**YOUR INSTRUCTIONS:** Write every line below out again, exactly as given, but leave out the pictures.

**INFORMATION GIVEN:**

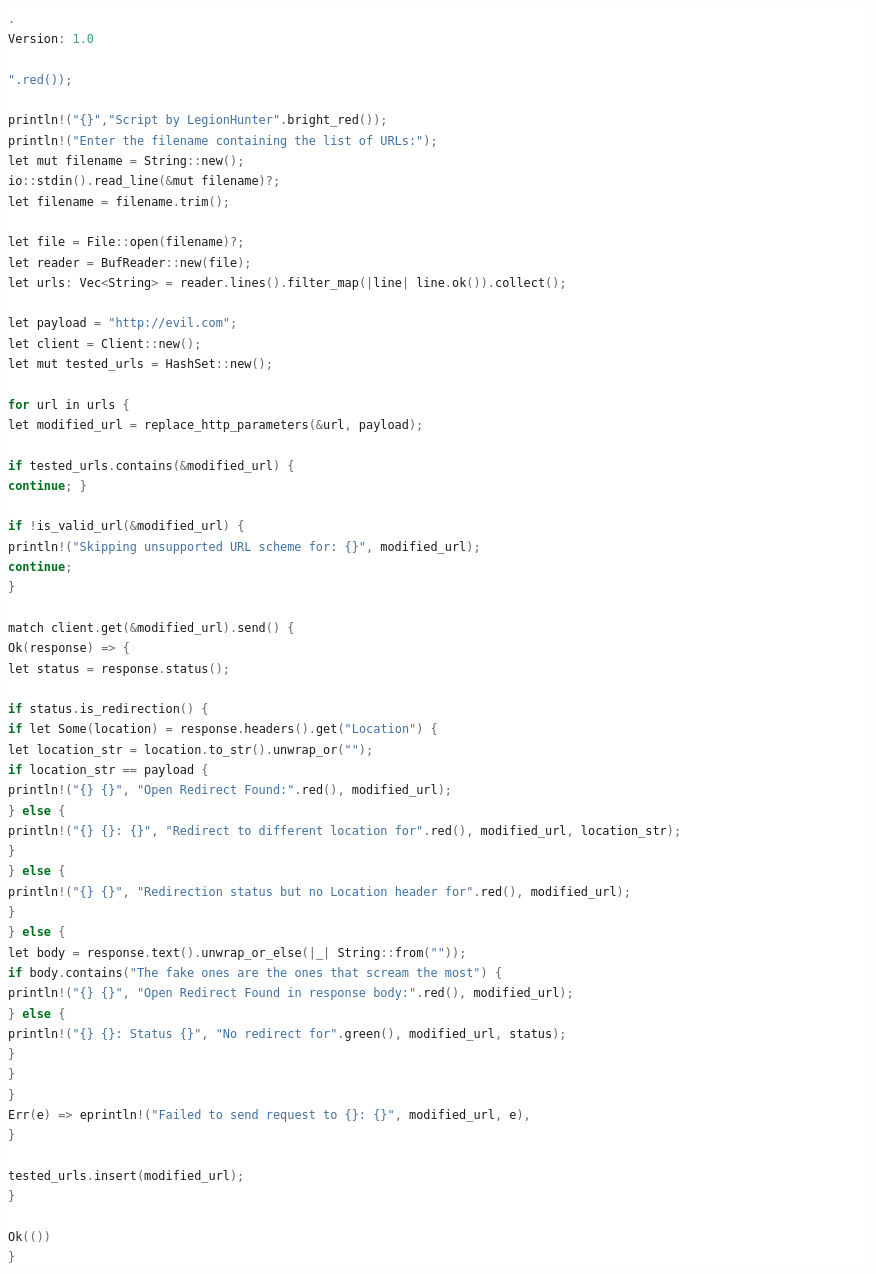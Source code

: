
 ```C
.  
Version: 1.0  
  
".red());  
  
println!("{}","Script by LegionHunter".bright_red());  
println!("Enter the filename containing the list of URLs:");  
let mut filename = String::new();  
io::stdin().read_line(&mut filename)?;  
let filename = filename.trim();  
  
let file = File::open(filename)?;  
let reader = BufReader::new(file);  
let urls: Vec<String> = reader.lines().filter_map(|line| line.ok()).collect();  
  
let payload = "http://evil.com";  
let client = Client::new();  
let mut tested_urls = HashSet::new();  
  
for url in urls {  
let modified_url = replace_http_parameters(&url, payload);  
  
if tested_urls.contains(&modified_url) {  
continue; }  
  
if !is_valid_url(&modified_url) {  
println!("Skipping unsupported URL scheme for: {}", modified_url);  
continue;  
}  
  
match client.get(&modified_url).send() {  
Ok(response) => {  
let status = response.status();  
  
if status.is_redirection() {  
if let Some(location) = response.headers().get("Location") {  
let location_str = location.to_str().unwrap_or("");  
if location_str == payload {  
println!("{} {}", "Open Redirect Found:".red(), modified_url);  
} else {  
println!("{} {}: {}", "Redirect to different location for".red(), modified_url, location_str);  
}  
} else {  
println!("{} {}", "Redirection status but no Location header for".red(), modified_url);  
}  
} else {  
let body = response.text().unwrap_or_else(|_| String::from(""));  
if body.contains("The fake ones are the ones that scream the most") {  
println!("{} {}", "Open Redirect Found in response body:".red(), modified_url);  
} else {  
println!("{} {}: Status {}", "No redirect for".green(), modified_url, status);  
}  
}  
}  
Err(e) => eprintln!("Failed to send request to {}: {}", modified_url, e),  
}  
  
tested_urls.insert(modified_url);  
}  
  
Ok(())  
}
```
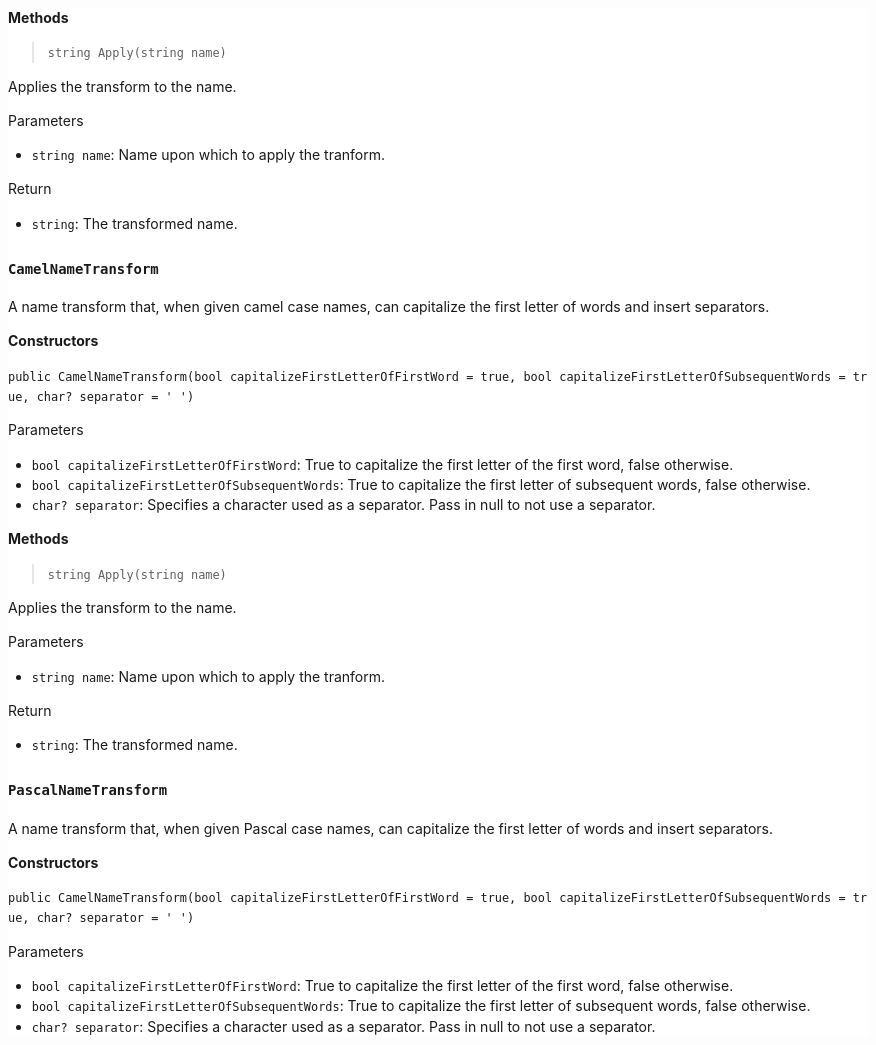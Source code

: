 **Methods**

> `string Apply(string name)`

Applies the transform to the name.

Parameters
- `string name`: Name upon which to apply the tranform.

Return
- `string`: The transformed name.

### `CamelNameTransform`

A name transform that, when given camel case names, can capitalize the first letter of words and insert separators.

**Constructors**

`public CamelNameTransform(bool capitalizeFirstLetterOfFirstWord = true, bool capitalizeFirstLetterOfSubsequentWords = true, char? separator = ' ')`

Parameters
- `bool capitalizeFirstLetterOfFirstWord`: True to capitalize the first letter of the first word, false otherwise.
- `bool capitalizeFirstLetterOfSubsequentWords`: True to capitalize the first letter of subsequent words, false otherwise.
- `char? separator`: Specifies a character used as a separator. Pass in null to not use a separator.

**Methods**

> `string Apply(string name)`

Applies the transform to the name.

Parameters
- `string name`: Name upon which to apply the tranform.

Return
- `string`: The transformed name.

### `PascalNameTransform`

A name transform that, when given Pascal case names, can capitalize the first letter of words and insert separators.

**Constructors**

`public CamelNameTransform(bool capitalizeFirstLetterOfFirstWord = true, bool capitalizeFirstLetterOfSubsequentWords = true, char? separator = ' ')`

Parameters
- `bool capitalizeFirstLetterOfFirstWord`: True to capitalize the first letter of the first word, false otherwise.
- `bool capitalizeFirstLetterOfSubsequentWords`: True to capitalize the first letter of subsequent words, false otherwise.
- `char? separator`: Specifies a character used as a separator. Pass in null to not use a separator.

**RESPONSE TO THIS TASK:**
Source code

:
 ```C
.  
Version: 1.0  
  
".red());  
  
println!("{}","Script by LegionHunter".bright_red());  
println!("Enter the filename containing the list of URLs:");  
let mut filename = String::new();  
io::stdin().read_line(&mut filename)?;  
let filename = filename.trim();  
  
let file = File::open(filename)?;  
let reader = BufReader::new(file);  
let urls: Vec<String> = reader.lines().filter_map(|line| line.ok()).collect();  
  
let payload = "http://evil.com";  
let client = Client::new();  
let mut tested_urls = HashSet::new();  
  
for url in urls {  
let modified_url = replace_http_parameters(&url, payload);  
  
if tested_urls.contains(&modified_url) {  
continue; }  
  
if !is_valid_url(&modified_url) {  
println!("Skipping unsupported URL scheme for: {}", modified_url);  
continue;  
}  
  
match client.get(&modified_url).send() {  
Ok(response) => {  
let status = response.status();  
  
if status.is_redirection() {  
if let Some(location) = response.headers().get("Location") {  
let location_str = location.to_str().unwrap_or("");  
if location_str == payload {  
println!("{} {}", "Open Redirect Found:".red(), modified_url);  
} else {  
println!("{} {}: {}", "Redirect to different location for".red(), modified_url, location_str);  
}  
} else {  
println!("{} {}", "Redirection status but no Location header for".red(), modified_url);  
}  
} else {  
let body = response.text().unwrap_or_else(|_| String::from(""));  
if body.contains("The fake ones are the ones that scream the most") {  
println!("{} {}", "Open Redirect Found in response body:".red(), modified_url);  
} else {  
println!("{} {}: Status {}", "No redirect for".green(), modified_url, status);  
}  
}  
}  
Err(e) => eprintln!("Failed to send request to {}: {}", modified_url, e),  
}  
  
tested_urls.insert(modified_url);  
}  
  
Ok(())  
}
```
Source code

: **Methods**

> `string Apply(string name)`

Applies the transform to the name.

Parameters
- `string name`: Name upon which to apply the tranform.

Return
- `string`: The transformed name.

### `CamelNameTransform`

A name transform that, when given camel case names, can capitalize the first letter of words and insert separators.

**Constructors**

`public CamelNameTransform(bool capitalizeFirstLetterOfFirstWord = true, bool capitalizeFirstLetterOfSubsequentWords = true, char? separator = ' ')`

Parameters
- `bool capitalizeFirstLetterOfFirstWord`: True to capitalize the first letter of the first word, false otherwise.
- `bool capitalizeFirstLetterOfSubsequentWords`: True to capitalize the first letter of subsequent words, false otherwise.
- `char? separator`: Specifies a character used as a separator. Pass in null to not use a separator.

**Methods**

> `string Apply(string name)`

Applies the transform to the name.

Parameters
- `string name`: Name upon which to apply the tranform.

Return
- `string`: The transformed name.

### `PascalNameTransform`

A name transform that, when given Pascal case names, can capitalize the first letter of words and insert separators.

**Constructors**

`public CamelNameTransform(bool capitalizeFirstLetterOfFirstWord = true, bool capitalizeFirstLetterOfSubsequentWords = true, char? separator = ' ')`

Parameters
- `bool capitalizeFirstLetterOfFirstWord`: True to capitalize the first letter of the first word, false otherwise.
- `bool capitalizeFirstLetterOfSubsequentWords`: True to capitalize the first letter of subsequent words, false otherwise.
- `char? separator`: Specifies a character used as a separator. Pass in null to not use a separator.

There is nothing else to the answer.